### EXERCISE
Without including any images, reproduce each entry exactly.

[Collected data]
######

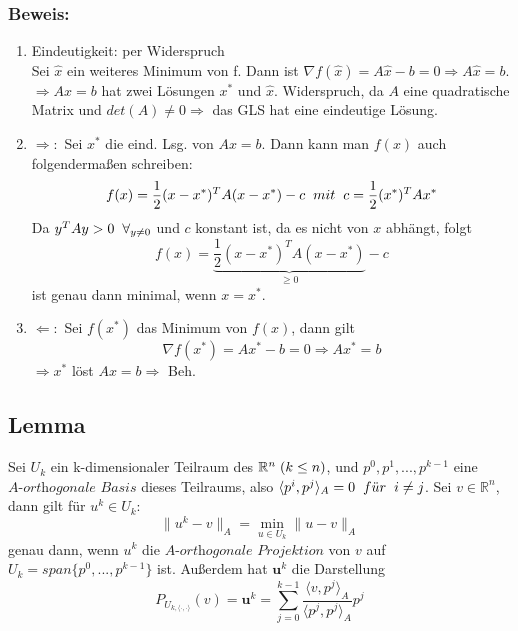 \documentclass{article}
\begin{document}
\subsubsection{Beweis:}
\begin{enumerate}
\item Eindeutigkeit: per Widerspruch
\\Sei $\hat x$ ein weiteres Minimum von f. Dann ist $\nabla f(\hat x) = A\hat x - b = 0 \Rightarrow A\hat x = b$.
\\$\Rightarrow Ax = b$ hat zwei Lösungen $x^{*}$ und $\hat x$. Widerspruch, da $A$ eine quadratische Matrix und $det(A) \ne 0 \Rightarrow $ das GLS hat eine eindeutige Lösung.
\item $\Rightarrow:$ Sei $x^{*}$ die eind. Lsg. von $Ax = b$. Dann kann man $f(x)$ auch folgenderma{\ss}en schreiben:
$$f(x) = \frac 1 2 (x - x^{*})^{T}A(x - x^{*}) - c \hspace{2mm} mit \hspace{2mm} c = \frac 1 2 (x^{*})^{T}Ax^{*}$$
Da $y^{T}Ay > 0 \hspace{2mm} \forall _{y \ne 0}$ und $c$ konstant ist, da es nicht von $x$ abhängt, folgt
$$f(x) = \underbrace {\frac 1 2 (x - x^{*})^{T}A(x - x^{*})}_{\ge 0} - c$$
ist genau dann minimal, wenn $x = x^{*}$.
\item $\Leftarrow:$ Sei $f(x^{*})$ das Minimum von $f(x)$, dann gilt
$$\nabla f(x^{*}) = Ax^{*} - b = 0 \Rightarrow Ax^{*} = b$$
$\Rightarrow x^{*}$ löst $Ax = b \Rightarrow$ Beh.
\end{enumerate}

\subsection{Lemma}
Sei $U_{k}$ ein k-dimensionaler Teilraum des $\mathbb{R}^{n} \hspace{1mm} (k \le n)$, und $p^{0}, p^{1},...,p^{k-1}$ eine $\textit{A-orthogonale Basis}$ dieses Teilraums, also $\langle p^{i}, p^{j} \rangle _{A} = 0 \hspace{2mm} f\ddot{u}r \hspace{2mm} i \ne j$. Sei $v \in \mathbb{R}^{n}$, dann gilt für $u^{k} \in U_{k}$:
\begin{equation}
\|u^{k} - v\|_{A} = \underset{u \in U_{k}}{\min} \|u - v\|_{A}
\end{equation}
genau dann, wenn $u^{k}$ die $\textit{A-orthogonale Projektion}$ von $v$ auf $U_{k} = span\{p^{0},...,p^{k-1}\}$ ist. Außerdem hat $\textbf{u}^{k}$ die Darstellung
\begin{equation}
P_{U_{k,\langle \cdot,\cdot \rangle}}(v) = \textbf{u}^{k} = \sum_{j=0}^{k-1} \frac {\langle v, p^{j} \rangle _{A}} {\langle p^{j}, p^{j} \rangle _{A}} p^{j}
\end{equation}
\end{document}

######

### RESPONSE AREA
 \documentclass{article}
\begin{document}
\subsubsection{Beweis:}
\begin{enumerate}
\item Eindeutigkeit: per Widerspruch
\\Sei $\hat x$ ein weiteres Minimum von f. Dann ist $\nabla f(\hat x) = A\hat x - b = 0 \Rightarrow A\hat x = b$.
\\$\Rightarrow Ax = b$ hat zwei Lösungen $x^{*}$ und $\hat x$. Widerspruch, da $A$ eine quadratische Matrix und $det(A) \ne 0 \Rightarrow $ das GLS hat eine eindeutige Lösung.
\item $\Rightarrow:$ Sei $x^{*}$ die eind. Lsg. von $Ax = b$. Dann kann man $f(x)$ auch folgenderma{\ss}en schreiben:
$$f(x) = \frac 1 2 (x - x^{*})^{T}A(x - x^{*}) - c \hspace{2mm} mit \hspace{2mm} c = \frac 1 2 (x^{*})^{T}Ax^{*}$$
Da $y^{T}Ay > 0 \hspace{2mm} \forall _{y \ne 0}$ und $c$ konstant ist, da es nicht von $x$ abhängt, folgt
$$f(x) = \underbrace {\frac 1 2 (x - x^{*})^{T}A(x - x^{*})}_{\ge 0} - c$$
ist genau dann minimal, wenn $x = x^{*}$.
\item $\Leftarrow:$ Sei $f(x^{*})$ das Minimum von $f(x)$, dann gilt
$$\nabla f(x^{*}) = Ax^{*} - b = 0 \Rightarrow Ax^{*} = b$$
$\Rightarrow x^{*}$ löst $Ax = b \Rightarrow$ Beh.
\end{enumerate}

\subsection{Lemma}
Sei $U_{k}$ ein k-dimensionaler Teilraum des $\mathbb{R}^{n} \hspace{1mm} (k \le n)$, und $p^{0}, p^{1},...,p^{k-1}$ eine $\textit{A-orthogonale Basis}$ dieses Teilraums, also $\langle p^{i}, p^{j} \rangle _{A} = 0 \hspace{2mm} f\ddot{u}r \hspace{2mm} i \ne j$. Sei $v \in \mathbb{R}^{n}$, dann gilt für $u^{k} \in U_{k}$:
\begin{equation}
\|u^{k} - v\|_{A} = \underset{u \in U_{k}}{\min} \|u - v\|_{A}
\end{equation}
genau dann, wenn $u^{k}$ die $\textit{A-orthogonale Projektion}$ von $v$ auf $U_{k} = span\{p^{0},...,p^{k-1}\}$ ist. Außerdem hat $\textbf{u}^{k}$ die Darstellung
\begin{equation}
P_{U_{k,\langle \cdot,\cdot \rangle}}(v) = \textbf{u}^{k} = \sum_{j=0}^{k-1} \frac {\langle v, p^{j} \rangle _{A}} {\langle p^{j}, p^{j} \rangle _{A}} p^{j}
\end{equation}
\end{document}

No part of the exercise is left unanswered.